Closed msfroh closed 1 year ago
Hi @msfroh , The idea of Search pipeline is awesome. After reading the proposal I see that we are proposing 2 types of Transformers one which will run before and one after. I was thinking of one more, which can run after the QueryPhase and before the Fetch phase. I want to know your thinking on the same. Did we think about it?
We have a use case where we want to normalize the Scores returned from the Query phase at Coordinator Level, before we want to start the Fetch phase. If this can be done it will be very useful. I want to understand if we can include it in this proposal and also your thoughts on this. Happy to contribute on this. :)
Hi @msfroh The proposed integrations that are defined there, we have another use case(https://github.com/opensearch-project/neural-search/issues/70) which we were planning to resolve via #12 , which can again be implemented using the above proposal(https://github.com/opensearch-project/search-processor/issues/12#issuecomment-1363226784). Can you please add what is the timeline for the interfaces addition in OpenSearch core?

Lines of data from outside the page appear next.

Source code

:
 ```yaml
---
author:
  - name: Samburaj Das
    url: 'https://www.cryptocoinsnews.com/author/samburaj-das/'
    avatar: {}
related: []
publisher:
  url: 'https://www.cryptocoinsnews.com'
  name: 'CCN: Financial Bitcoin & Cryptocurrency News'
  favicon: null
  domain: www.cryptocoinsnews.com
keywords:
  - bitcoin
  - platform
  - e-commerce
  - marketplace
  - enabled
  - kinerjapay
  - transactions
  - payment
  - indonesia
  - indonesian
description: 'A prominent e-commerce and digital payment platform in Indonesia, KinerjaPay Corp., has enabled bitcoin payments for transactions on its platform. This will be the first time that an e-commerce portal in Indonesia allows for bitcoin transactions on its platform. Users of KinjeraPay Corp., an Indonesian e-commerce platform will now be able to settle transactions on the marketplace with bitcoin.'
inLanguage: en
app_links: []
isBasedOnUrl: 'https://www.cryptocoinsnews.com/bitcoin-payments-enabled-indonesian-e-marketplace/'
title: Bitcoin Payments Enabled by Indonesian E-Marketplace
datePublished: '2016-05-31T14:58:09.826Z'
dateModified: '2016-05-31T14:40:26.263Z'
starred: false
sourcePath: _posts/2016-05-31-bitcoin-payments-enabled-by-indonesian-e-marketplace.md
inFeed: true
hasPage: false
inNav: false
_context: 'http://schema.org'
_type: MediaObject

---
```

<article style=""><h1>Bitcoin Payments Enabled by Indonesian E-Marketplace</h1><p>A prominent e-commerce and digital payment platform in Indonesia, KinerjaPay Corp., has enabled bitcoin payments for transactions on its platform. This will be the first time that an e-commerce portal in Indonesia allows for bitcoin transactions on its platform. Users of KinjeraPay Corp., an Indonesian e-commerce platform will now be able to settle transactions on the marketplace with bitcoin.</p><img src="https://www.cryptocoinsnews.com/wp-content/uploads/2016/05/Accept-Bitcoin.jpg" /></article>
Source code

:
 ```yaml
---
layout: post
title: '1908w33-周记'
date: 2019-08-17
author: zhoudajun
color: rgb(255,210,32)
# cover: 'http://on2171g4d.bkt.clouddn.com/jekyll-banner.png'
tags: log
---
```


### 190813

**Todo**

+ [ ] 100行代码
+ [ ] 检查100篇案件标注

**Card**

After reading the proposal I see that we are proposing 2 types of Transformers one which will run before and one after. I was thinking of one more, which can run after the QueryPhase and before the Fetch phase. I want to know your thinking on the same. Did we think about it?
Thanks, @navneet1v! I hadn't considered adding processors that run between the query and fetch phase, but I think it makes a lot of sense. I'm going to look through the existing search code to better understand what's involved and what such a processor would need to look like.
Incidentally, one area where I'm doubting what I wrote above is in the "Initial release" vs "Move to core" steps.
Given that this facility arguably belongs in OpenSearch core, maybe I should just develop it there in the first place, rather than building it in a plugin just to move it over later? That's likely to just be wasted effort.
Can you please add what is the timeline for the interfaces addition in OpenSearch core?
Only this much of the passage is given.